-- Task --
Starting at the top line and ending at the last, restate the records exactly.

-- Exercise materials --
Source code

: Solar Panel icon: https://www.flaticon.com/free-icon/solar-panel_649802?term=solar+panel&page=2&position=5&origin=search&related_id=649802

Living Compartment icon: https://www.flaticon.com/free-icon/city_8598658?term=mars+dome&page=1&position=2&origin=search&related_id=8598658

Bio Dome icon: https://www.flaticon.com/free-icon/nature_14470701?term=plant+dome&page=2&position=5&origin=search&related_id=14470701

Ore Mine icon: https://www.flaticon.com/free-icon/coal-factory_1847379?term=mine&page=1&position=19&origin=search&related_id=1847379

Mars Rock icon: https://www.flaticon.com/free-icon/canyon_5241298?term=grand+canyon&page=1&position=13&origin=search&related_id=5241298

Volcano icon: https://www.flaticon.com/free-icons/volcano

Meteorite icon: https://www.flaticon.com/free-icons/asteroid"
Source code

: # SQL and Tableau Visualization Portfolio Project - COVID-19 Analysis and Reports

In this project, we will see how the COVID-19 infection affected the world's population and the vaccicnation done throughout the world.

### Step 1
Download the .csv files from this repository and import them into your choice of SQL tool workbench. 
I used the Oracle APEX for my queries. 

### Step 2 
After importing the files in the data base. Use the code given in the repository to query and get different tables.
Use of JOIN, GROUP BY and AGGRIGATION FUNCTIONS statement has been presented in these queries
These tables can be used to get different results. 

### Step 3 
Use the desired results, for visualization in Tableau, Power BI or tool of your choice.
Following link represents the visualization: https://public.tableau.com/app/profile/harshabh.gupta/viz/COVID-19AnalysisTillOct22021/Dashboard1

-- Exercise answer --
Source code

: Solar Panel icon: https://www.flaticon.com/free-icon/solar-panel_649802?term=solar+panel&page=2&position=5&origin=search&related_id=649802

Living Compartment icon: https://www.flaticon.com/free-icon/city_8598658?term=mars+dome&page=1&position=2&origin=search&related_id=8598658

Bio Dome icon: https://www.flaticon.com/free-icon/nature_14470701?term=plant+dome&page=2&position=5&origin=search&related_id=14470701

Ore Mine icon: https://www.flaticon.com/free-icon/coal-factory_1847379?term=mine&page=1&position=19&origin=search&related_id=1847379

Mars Rock icon: https://www.flaticon.com/free-icon/canyon_5241298?term=grand+canyon&page=1&position=13&origin=search&related_id=5241298

Volcano icon: https://www.flaticon.com/free-icons/volcano

Meteorite icon: https://www.flaticon.com/free-icons/asteroid"
Source code

: # SQL and Tableau Visualization Portfolio Project - COVID-19 Analysis and Reports

In this project, we will see how the COVID-19 infection affected the world's population and the vaccicnation done throughout the world.

### Step 1
Download the .csv files from this repository and import them into your choice of SQL tool workbench. 
I used the Oracle APEX for my queries. 

### Step 2 
After importing the files in the data base. Use the code given in the repository to query and get different tables.
Use of JOIN, GROUP BY and AGGRIGATION FUNCTIONS statement has been presented in these queries
These tables can be used to get different results. 

### Step 3 
Use the desired results, for visualization in Tableau, Power BI or tool of your choice.
Following link represents the visualization: https://public.tableau.com/app/profile/harshabh.gupta/viz/COVID-19AnalysisTillOct22021/Dashboard1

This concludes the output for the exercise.